Что же случилось со мной? Как избавился я от отвращения? Кто омолодил мой взор? Как вознесся я на высоту, где отребье не сидит уже у источника?

Разве не само мое отвращение создало мне крылья и силы, угадавшие источник? По-истине, я должен был взлететь на самую высь, чтобы вновь обрести родник радости! -

О, я нашел его, братья мои! Здесь, на самой выси, бьет для меня родник радости! И существует же жизнь, от которой не пьет отребье вместе со мной!

Слишком стремительно течешь ты для меня, источник радости! И часто опустошаешь ты кубок, желая наполнить его.

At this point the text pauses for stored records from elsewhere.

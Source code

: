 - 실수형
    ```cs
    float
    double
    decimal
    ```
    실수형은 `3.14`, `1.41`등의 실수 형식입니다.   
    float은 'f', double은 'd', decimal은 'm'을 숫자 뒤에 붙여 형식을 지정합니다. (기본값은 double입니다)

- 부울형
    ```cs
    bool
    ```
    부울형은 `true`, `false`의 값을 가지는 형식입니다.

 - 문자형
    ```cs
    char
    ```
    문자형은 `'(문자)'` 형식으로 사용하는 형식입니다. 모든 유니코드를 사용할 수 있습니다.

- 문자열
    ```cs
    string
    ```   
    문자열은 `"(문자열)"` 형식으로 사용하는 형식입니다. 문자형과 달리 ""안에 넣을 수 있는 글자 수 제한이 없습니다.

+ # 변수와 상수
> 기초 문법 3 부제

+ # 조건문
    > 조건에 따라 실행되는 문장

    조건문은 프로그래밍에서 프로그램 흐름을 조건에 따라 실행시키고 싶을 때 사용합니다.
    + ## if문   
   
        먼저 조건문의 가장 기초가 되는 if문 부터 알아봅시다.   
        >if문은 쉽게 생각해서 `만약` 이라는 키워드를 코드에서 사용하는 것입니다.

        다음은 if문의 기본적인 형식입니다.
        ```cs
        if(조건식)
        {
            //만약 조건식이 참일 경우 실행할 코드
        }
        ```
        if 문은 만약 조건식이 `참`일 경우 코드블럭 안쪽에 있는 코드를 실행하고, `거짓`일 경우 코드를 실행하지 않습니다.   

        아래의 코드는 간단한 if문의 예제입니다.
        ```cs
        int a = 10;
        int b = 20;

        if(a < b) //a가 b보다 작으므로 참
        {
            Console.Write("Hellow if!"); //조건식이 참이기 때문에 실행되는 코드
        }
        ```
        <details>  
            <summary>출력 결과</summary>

И мне надо еще научиться более скромно приближаться к тебе: еще слишком стремительно бьется мое сердце навстречу тебе: мое сердце, где горит мое лето, короткое, знойное, грустное и чрезмерно блаженное, – как жаждет мое лето-сердце твоей прохлады!

Миновала медлительная печаль моей весны! Миновала злоба моих снежных хлопьев в июне! Летом сделался я всецело, и полуднем лета!

Летом в самой выси, с холодными источниками и блаженной тишиной – о, придите, друзья мои, чтобы тишина стала еще блаженней!

Ибо это – наша высь и наша родина: слишком высоко и круто живем мы здесь для всех нечистых и для жажды их.

Бросьте же, друзья, свой чистый взор в родник моей радости! Разве помутится он? Он улыбнется в ответ вам своей чистотою.